I am a crier.
I cry at graduations and at B’nai Mitzvah.
I cry at the parades in Disney’s Magic Kingdom.
I cried last year at a USA women’s soccer match – I could care less about the soccer, but I was so inspired to see the young girls looking up to and cheering on their women athlete heroes.
I cry at sappy commercials and all Broadway shows.
I cry at every departure to and return from summer camp.
And I cried throughout the day on Wednesday when President Joe Biden and Vice President Kamala Harris were sworn into office. To me, the tears were part relief and part gratitude. I was relieved that there was no violence, no riots, no disrespecting our sacred American institutions. And mine were tears of gratitude that our rituals, our laws and our traditions have protected us and brought us to this new beginning. Sheheheyanu – Thank you God for bringing us in life to this moment!
I imagine that my political affiliations are no secret and I know well that they are not shared by everyone.
But I do believe in conversation and in creating safe places to talk respectfully with others. So totally avoiding “politics” as a subject is not a responsible position in my mind.
I invite you to share your thoughts and reactions to our country’s recent political events with me.
Some may think that religion and politics shouldn’t mix. But I believe that Judaism has something to teach us about every aspect of life. And Judaism is meant to operate in the “real world.” So within our Neshamah community, it’s important to me that we have opportunities to talk and learn from each other. Please consider this an open invitation to converse with me about these issues.
I heard about a fascinating religious convention in which leaders from all different religions were invited to come together to study scripture. They thought they were gathering to educate each other about the texts and traditions that make each religion unique. They expected to be sharing all the beautiful teachings that make their religion holy and special. But they were quite surprised when the professor in charge kicked off the first meeting by asking each religion to share a “troubling text” from their tradition.
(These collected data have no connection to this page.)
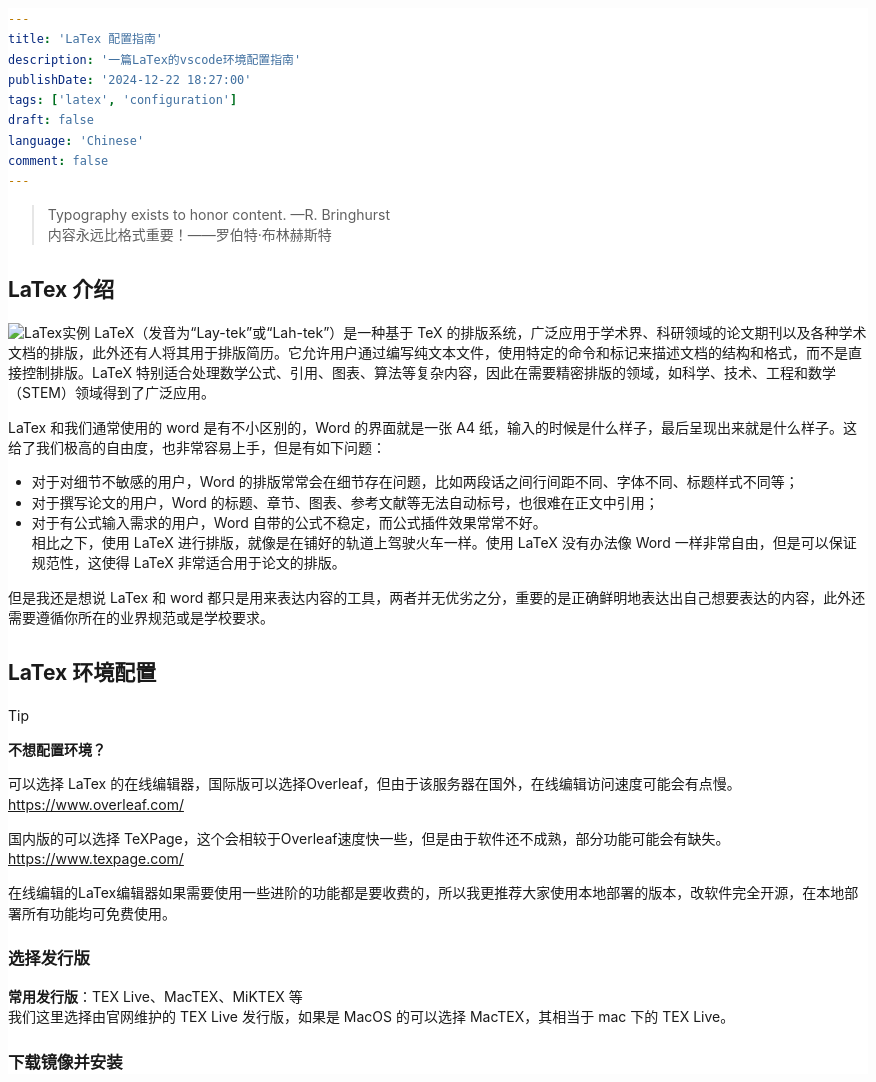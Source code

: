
 ```yaml
---
title: 'LaTex 配置指南'
description: '一篇LaTex的vscode环境配置指南'
publishDate: '2024-12-22 18:27:00'
tags: ['latex', 'configuration']
draft: false
language: 'Chinese'
comment: false
---
```


> Typography exists to honor content. —R. Bringhurst  
> 内容永远比格式重要！——罗伯特·布林赫斯特

## LaTex 介绍

![LaTex实例](https://cdn.jsdelivr.net/gh/KevinGuo1007/kevinguoinkimg/img/LaTex-010.png)
LaTeX（发音为“Lay-tek”或“Lah-tek”）是一种基于 TeX 的排版系统，广泛应用于学术界、科研领域的论文期刊以及各种学术文档的排版，此外还有人将其用于排版简历。它允许用户通过编写纯文本文件，使用特定的命令和标记来描述文档的结构和格式，而不是直接控制排版。LaTeX 特别适合处理数学公式、引用、图表、算法等复杂内容，因此在需要精密排版的领域，如科学、技术、工程和数学（STEM）领域得到了广泛应用。

LaTex 和我们通常使用的 word 是有不小区别的，Word 的界面就是一张 A4 纸，输入的时候是什么样子，最后呈现出来就是什么样子。这给了我们极高的自由度，也非常容易上手，但是有如下问题：

- 对于对细节不敏感的用户，Word 的排版常常会在细节存在问题，比如两段话之间行间距不同、字体不同、标题样式不同等；
- 对于撰写论文的用户，Word 的标题、章节、图表、参考文献等无法自动标号，也很难在正文中引用；
- 对于有公式输入需求的用户，Word 自带的公式不稳定，而公式插件效果常常不好。  
  相比之下，使用 LaTeX 进行排版，就像是在铺好的轨道上驾驶火车一样。使用 LaTeX 没有办法像 Word 一样非常自由，但是可以保证规范性，这使得 LaTeX 非常适合用于论文的排版。

但是我还是想说 LaTex 和 word 都只是用来表达内容的工具，两者并无优劣之分，重要的是正确鲜明地表达出自己想要表达的内容，此外还需要遵循你所在的业界规范或是学校要求。

## LaTex 环境配置

> [!TIP]
>
> **不想配置环境？**
>
> 可以选择 LaTex 的在线编辑器，国际版可以选择Overleaf，但由于该服务器在国外，在线编辑访问速度可能会有点慢。https://www.overleaf.com/
>
> 国内版的可以选择 TeXPage，这个会相较于Overleaf速度快一些，但是由于软件还不成熟，部分功能可能会有缺失。https://www.texpage.com/
>
> 在线编辑的LaTex编辑器如果需要使用一些进阶的功能都是要收费的，所以我更推荐大家使用本地部署的版本，改软件完全开源，在本地部署所有功能均可免费使用。




### 选择发行版

**常用发行版**：TEX Live、MacTEX、MiKTEX 等  
我们这里选择由官网维护的 TEX Live 发行版，如果是 MacOS 的可以选择 MacTEX，其相当于 mac 下的 TEX Live。

### 下载镜像并安装
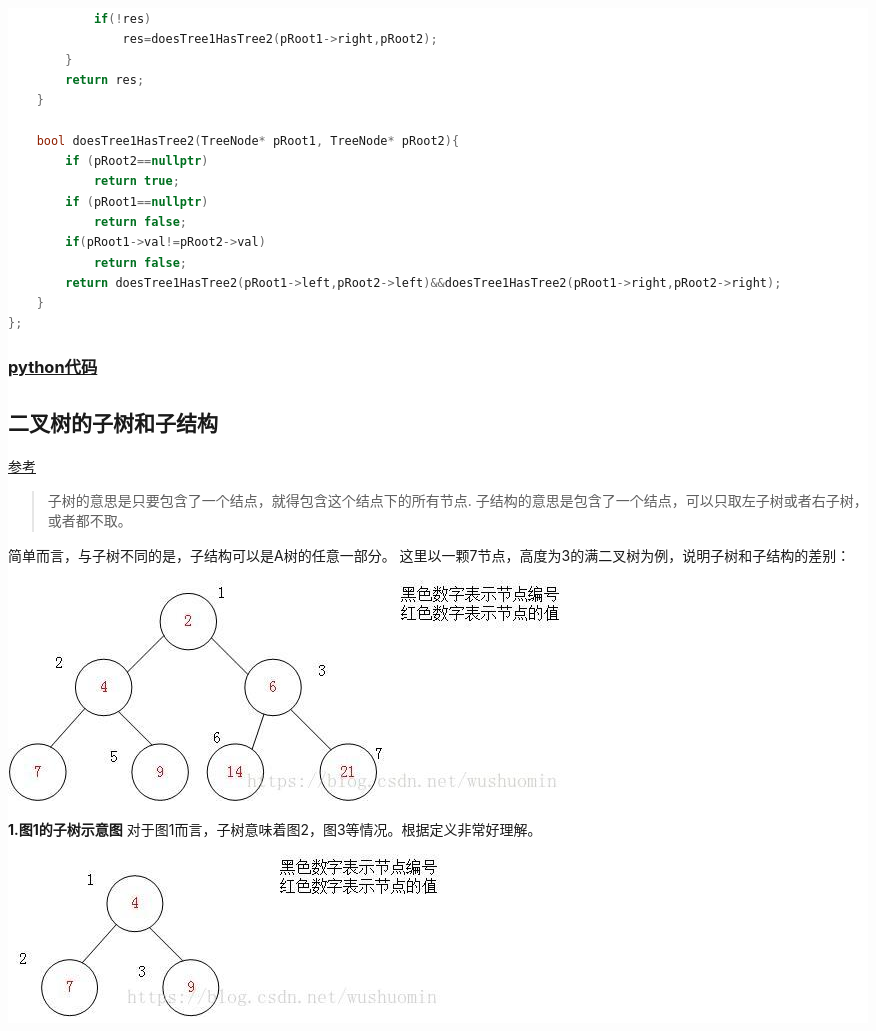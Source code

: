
 ```c++
            if(!res)
                res=doesTree1HasTree2(pRoot1->right,pRoot2);
        }
        return res;
    }
    
    bool doesTree1HasTree2(TreeNode* pRoot1, TreeNode* pRoot2){
        if (pRoot2==nullptr)
            return true;
        if (pRoot1==nullptr)
            return false;
        if(pRoot1->val!=pRoot2->val)
            return false;
        return doesTree1HasTree2(pRoot1->left,pRoot2->left)&&doesTree1HasTree2(pRoot1->right,pRoot2->right);
    }
};
```

### [python代码](./src/python/026-树的子结构.py)

```python

```

## 二叉树的子树和子结构

[参考](https://blog.csdn.net/wushuomin/article/details/79943737)

> 子树的意思是只要包含了一个结点，就得包含这个结点下的所有节点. 
> 子结构的意思是包含了一个结点，可以只取左子树或者右子树，或者都不取。

简单而言，与子树不同的是，子结构可以是A树的任意一部分。 
这里以一颗7节点，高度为3的满二叉树为例，说明子树和子结构的差别： 

![1](img/readme.assets/20180414194200284.jpg)

**1.图1的子树示意图**
对于图1而言，子树意味着图2，图3等情况。根据定义非常好理解。 

![2](img/readme.assets/20180414195320401.jpg)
Starting from this position of vulnerability, sharing something that troubles them about their own religion, immediately changed the mood of the gathering. It shifted everyone from a position of convincing others of their religion’s loftiness to admitting that everyone struggles with certain spiritual questions and that all religions are imperfect.
I like to imagine if we could transfer that attitude to our conversations about politics. What if we could start with what makes us uncomfortable in our own sphere and let go of some of our certainty? What if we could bond over our questions and uncertainties instead of battle over who is right or most aggrieved?
We may not come to any unified answers, but I believe we would come more quickly to our shared human connection.
Talking about politics is not easy. But avoiding politics is also not easy and it doesn’t serve us well in the long run. If we’ve learned anything over these past years, I hope we can agree that we need more conversation not less. We need more attempts at relating to and empathizing with those with whom we disagree.
I hope you are having some of these conversations within your own circles, and I pray that Neshamah can be a model of a diverse but unified community.